Dionisio Ferrero caminó hacia las puertas de espejos biselados y entre las manchas oscuras el Conde comprobó cómo su propia estampa, cuadriculada en el reflejo, no desentonaba demasiado en medio de las esqueléticas imágenes de los hermanos Ferrero. El agotamiento facial de noches sucesivas de mucho ron y poco sueño, y su delgadez escuálida y conmovedora daban la impresión de que la ropa le hubiera crecido sobre el cuerpo. Con un vigor inesperado, Dionisio empujó las puertas y Conde se perdió de vista a sí mismo y a sus reflexiones fisiológicas mientras lo asaltaba un violento escozor en el pecho, porque ante sus ojos se erguían ahora unos soberbios anaqueles de madera, protegidos con puertas acristaladas, donde reposaban, trepando por las paredes hacia el techo altísimo, cientos, miles de libros de lomos oscuros, en los que aún lograban brillar las letras doradas de su identidad, vencedoras de la malvada humedad de la isla y de la fatiga del tiempo.

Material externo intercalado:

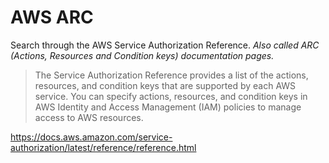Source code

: # AWS ARC

Search through the AWS Service Authorization Reference.
*Also called ARC (Actions, Resources and Condition keys) documentation pages.*

> The Service Authorization Reference provides a list of the actions, resources, and condition keys that are supported by each AWS service. You can specify actions, resources, and condition keys in AWS Identity and Access Management (IAM) policies to manage access to AWS resources.

https://docs.aws.amazon.com/service-authorization/latest/reference/reference.html
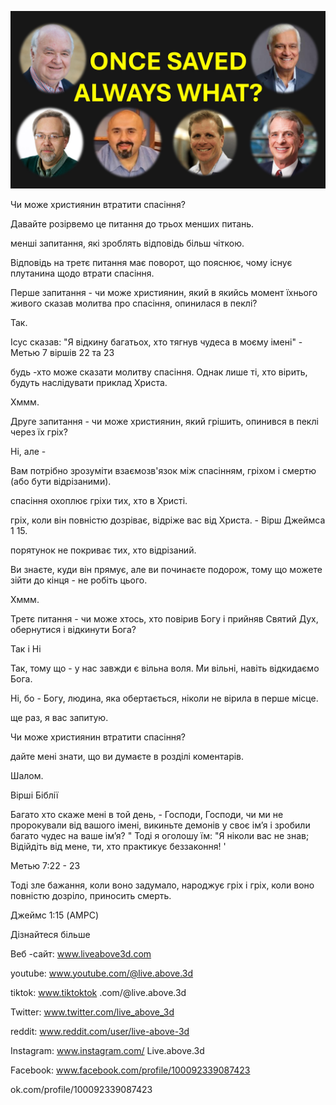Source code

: ![Video cover image](../cover.jpg "cover photo")

Чи може християнин втратити спасіння?

Давайте розірвемо це питання до трьох менших питань.

менші запитання, які зроблять відповідь більш чіткою.

Відповідь на третє питання має поворот, що пояснює, чому існує плутанина щодо втрати спасіння.

Перше запитання - чи може християнин, який в якийсь момент їхнього живого сказав молитва про спасіння, опинилася в пеклі?

Так.

Ісус сказав: "Я відкину багатьох, хто тягнув чудеса в моєму імені" - Метью 7 віршів 22 та 23

будь -хто може сказати молитву спасіння. Однак лише ті, хто вірить, будуть наслідувати приклад Христа.

Хммм.

Друге запитання - чи може християнин, який грішить, опинився в пеклі через їх гріх?

Ні, але -

Вам потрібно зрозуміти взаємозв'язок між спасінням, гріхом і смертю (або бути відрізаними).

спасіння охоплює гріхи тих, хто в Христі.

гріх, коли він повністю дозріває, відріже вас від Христа. - Вірш Джеймса 1 15.

порятунок не покриває тих, хто відрізаний.

Ви знаєте, куди він прямує, але ви починаєте подорож, тому що можете зійти до кінця - не робіть цього.

Хммм.

Третє питання - чи може хтось, хто повірив Богу і прийняв Святий Дух, обернутися і відкинути Бога?

Так і Ні

Так, тому що - у нас завжди є вільна воля. Ми вільні, навіть відкидаємо Бога.

Ні, бо - Богу, людина, яка обертається, ніколи не вірила в перше місце.

ще раз, я вас запитую.

Чи може християнин втратити спасіння?

дайте мені знати, що ви думаєте в розділі коментарів.

Шалом.


Вірші Біблії

Багато хто скаже мені в той день, - Господи, Господи, чи ми не пророкували від вашого імені, викиньте демонів у своє ім’я і зробили багато чудес на ваше ім’я? " Тоді я оголошу їм: "Я ніколи вас не знав; Відійдіть від мене, ти, хто практикує беззаконня! '

Метью 7:22 - 23

Тоді зле бажання, коли воно задумало, народжує гріх і гріх, коли воно повністю дозріло, приносить смерть.

Джеймс 1:15 (AMPC)

Дізнайтеся більше


Веб -сайт: www.liveabove3d.com

youtube: www.youtube.com/@live.above.3d

tiktok: www.tiktoktok .com/@live.above.3d

Twitter: www.twitter.com/live_above_3d

reddit: www.reddit.com/user/live-above-3d

Instagram: www.instagram.com/ Live.above.3d

Facebook: www.facebook.com/profile/100092339087423

ok.com/profile/100092339087423




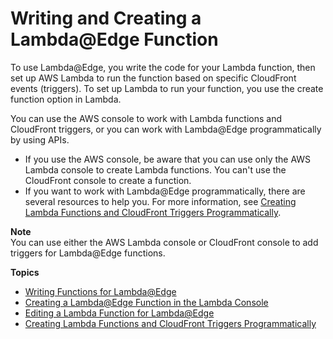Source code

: # Writing and Creating a Lambda@Edge Function<a name="lambda-edge-create-function"></a>

To use Lambda@Edge, you write the code for your Lambda function, then set up AWS Lambda to run the function based on specific CloudFront events \(triggers\)\. To set up Lambda to run your function, you use the create function option in Lambda\.

You can use the AWS console to work with Lambda functions and CloudFront triggers, or you can work with Lambda@Edge programmatically by using APIs\.
+ If you use the AWS console, be aware that you can use only the AWS Lambda console to create Lambda functions\. You can't use the CloudFront console to create a function\.
+ If you want to work with Lambda@Edge programmatically, there are several resources to help you\. For more information, see [Creating Lambda Functions and CloudFront Triggers Programmatically](lambda-edge-create-programmatically.md)\.

**Note**  
You can use either the AWS Lambda console or CloudFront console to add triggers for Lambda@Edge functions\.

**Topics**
+ [Writing Functions for Lambda@Edge](lambda-edge-authoring-functions.md)
+ [Creating a Lambda@Edge Function in the Lambda Console](lambda-edge-create-in-lambda-console.md)
+ [Editing a Lambda Function for Lambda@Edge](lambda-edge-edit-function.md)
+ [Creating Lambda Functions and CloudFront Triggers Programmatically](lambda-edge-create-programmatically.md)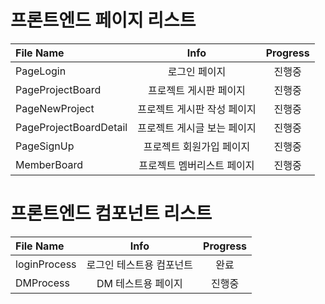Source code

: # 프론트엔드 페이지 리스트
|File Name                 	|Info  	                |Progress       |
|:--                        |:--:     		        |:--:           |
|PageLogin                  |로그인 페이지           |진행중            |
|PageProjectBoard           |프로젝트 게시판 페이지   |진행중         |
|PageNewProject             |프로젝트 게시판 작성 페이지   |진행중         |
|PageProjectBoardDetail     |프로젝트 게시글 보는 페이지   |진행중         |
|PageSignUp                 |프로젝트 회원가입 페이지 |진행중         |
|MemberBoard                 |프로젝트 멤버리스트 페이지 |진행중         |

# 프론트엔드 컴포넌트 리스트
|File Name                 	|Info  	                |Progress       |
|:--                        |:--:     		        |:--:           |
|loginProcess               |로그인 테스트용 컴포넌트 |완료          |
|DMProcess                  |DM 테스트용 페이지      |진행중         |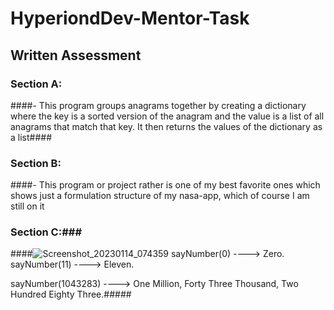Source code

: # HyperiondDev-Mentor-Task #
## Written Assessment ##

### Section A: ###
####- This program groups anagrams together by creating a dictionary where the key is a sorted version of the anagram and the value is a list of all anagrams that match that key. It then returns the values of the dictionary as a list####

### Section B: ###
####- This program or project rather is one of my best favorite ones which shows just a formulation structure of my nasa-app, which of course I am still on it

### Section C:###
####![Screenshot_20230114_074359](https://user-images.githubusercontent.com/65616521/212457995-5f059e4a-eba4-4df8-95e6-ffb47da8b3bb.jpg)
sayNumber(0) ----> Zero.
sayNumber(11) ----> Eleven.

sayNumber(1043283) ----> One Million, Forty Three Thousand, Two Hundred Eighty Three.#####
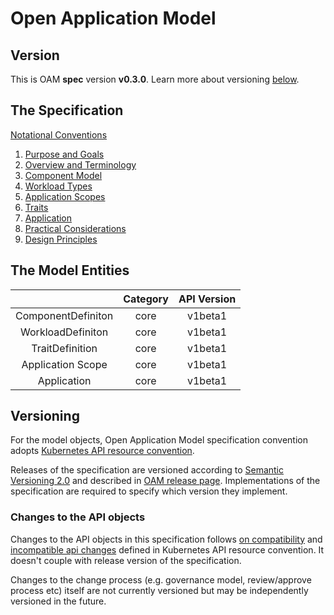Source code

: 
# Open Application Model

## Version

This is OAM **spec** version **v0.3.0**.
Learn more about versioning [below](#versioning).

## The Specification

[Notational Conventions](notational_convention.md)

  1. [Purpose and Goals](1.purpose_and_goals.md)
  1. [Overview and Terminology](2.overview_and_terminology.md)
  1. [Component Model](3.component_model.md)
  1. [Workload Types](4.workload_types.md)
  1. [Application Scopes](5.application_scopes.md)
  1. [Traits](6.traits.md)
  1. [Application](7.application.md)
  1. [Practical Considerations](8.practical_considerations.md)
  1. [Design Principles](9.design_principles.md)

## The Model Entities

|                                | Category      |         API Version            |
| :----------------------------: | :-----------: | :----------------------------: |
| ComponentDefiniton | core | v1beta1 |
| WorkloadDefiniton | core | v1beta1 |
| TraitDefinition | core | v1beta1 |
| Application Scope | core | v1beta1 |
| Application  | core | v1beta1   |

## Versioning

For the model objects, Open Application Model specification convention adopts [Kubernetes API resource convention](https://github.com/kubernetes/community/blob/master/contributors/design-proposals/architecture/resource-management.md).

Releases of the specification are versioned according to [Semantic Versioning 2.0](https://semver.org/spec/v2.0.0.html) and described in [OAM release page](https://github.com/oam-dev/spec/releases). Implementations of the specification are required to specify which version they implement.

### Changes to the API objects

Changes to the API objects in this specification follows [on compatibility](https://github.com/kubernetes/community/blob/master/contributors/devel/sig-architecture/api_changes.md#on-compatibility) and [incompatible api changes](https://github.com/kubernetes/community/blob/master/contributors/devel/sig-architecture/api_changes.md#incompatible-api-changes) defined in Kubernetes API resource convention. It doesn't couple with release version of the specification.

Changes to the change process (e.g. governance model, review/approve process etc) itself are not currently versioned but may be independently versioned in the future.
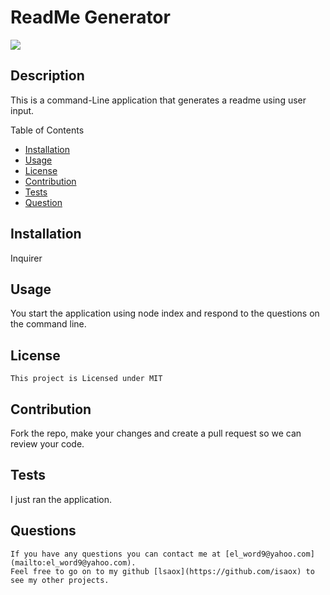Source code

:# ReadMe Generator

  <img src="https://img.shields.io/badge/license-MIT-blue.svg"/>

  ## Description

  This is a command-Line application that generates a readme using user input.

  Table of Contents

  * [Installation](#installation)
  * [Usage](#usage)
  * [License](#license)
  * [Contribution](#contribution)
  * [Tests](#tests)
  * [Question](#question)
  
  ## Installation

  Inquirer

  ## Usage
  You start the application using node index and respond to the questions on the command line.

  ## License
    
    This project is Licensed under MIT

  ## Contribution

  Fork the repo, make your changes and create a pull request so we can review your code.

  ## Tests

  I just ran the application.

  ## Questions

    If you have any questions you can contact me at [el_word9@yahoo.com](mailto:el_word9@yahoo.com).
    Feel free to go on to my github [lsaox](https://github.com/isaox) to see my other projects.

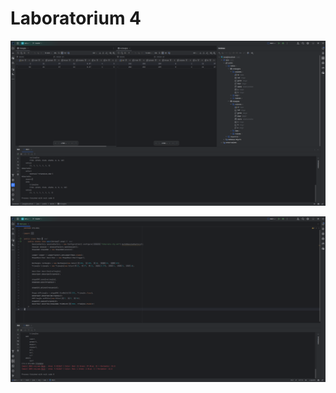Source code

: # Laboratorium 4

![database](./assets/database.png)

![program_result](./assets/program_result.png)
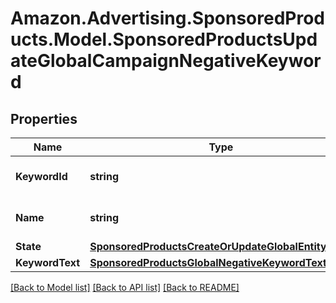 # Amazon.Advertising.SponsoredProducts.Model.SponsoredProductsUpdateGlobalCampaignNegativeKeyword

## Properties

Name | Type | Description | Notes
------------ | ------------- | ------------- | -------------
**KeywordId** | **string** | entity object identifier | 
**Name** | **string** | Name for the keyword | [optional] 
**State** | [**SponsoredProductsCreateOrUpdateGlobalEntityState**](SponsoredProductsCreateOrUpdateGlobalEntityState.md) |  | [optional] 
**KeywordText** | [**SponsoredProductsGlobalNegativeKeywordText**](SponsoredProductsGlobalNegativeKeywordText.md) |  | [optional] 

[[Back to Model list]](../README.md#documentation-for-models) [[Back to API list]](../README.md#documentation-for-api-endpoints) [[Back to README]](../README.md)

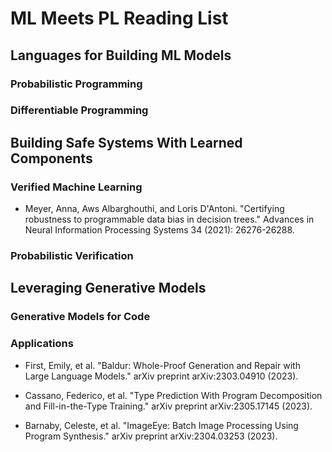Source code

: # ML Meets PL Reading List
## Languages for Building ML Models
### Probabilistic Programming
### Differentiable Programming

## Building Safe Systems With Learned Components
### Verified Machine Learning
* Meyer, Anna, Aws Albarghouthi, and Loris D'Antoni. "Certifying robustness to programmable data bias in decision trees." Advances in Neural Information Processing Systems 34 (2021): 26276-26288.
### Probabilistic Verification


## Leveraging Generative Models
### Generative Models for Code
### Applications

* First, Emily, et al. "Baldur: Whole-Proof Generation and Repair with Large Language Models." arXiv preprint arXiv:2303.04910 (2023).
* Cassano, Federico, et al. "Type Prediction With Program Decomposition and Fill-in-the-Type Training." arXiv preprint arXiv:2305.17145 (2023).


* Barnaby, Celeste, et al. "ImageEye: Batch Image Processing Using Program Synthesis." arXiv preprint arXiv:2304.03253 (2023).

Paralizado ante aquel prodigio, consciente del ritmo torpe de su respiración, Conde pensó si tendría fuerzas y se atrevió a dar tres pasos cautelosos. Cuando traspuso el umbral descubrió, ya totalmente estupefacto, que la acumulación de estantes repletos de volúmenes se extendía hacia los lados de la habitación, cubriendo todo el perímetro del local, de unos cinco por siete metros. Y fue justo en ese momento cuando, ya debilitado por la emoción y el deslumbramiento más justificados, lo había sorprendido la llegada tumultuosa de los síntomas del presentimiento, una sensación distinta del asombro libresco y mercantil sufrido hasta ese instante, pero capaz de alarmarlo con la certeza de que algo extraordinario se escondía allí, clamando por su presencia.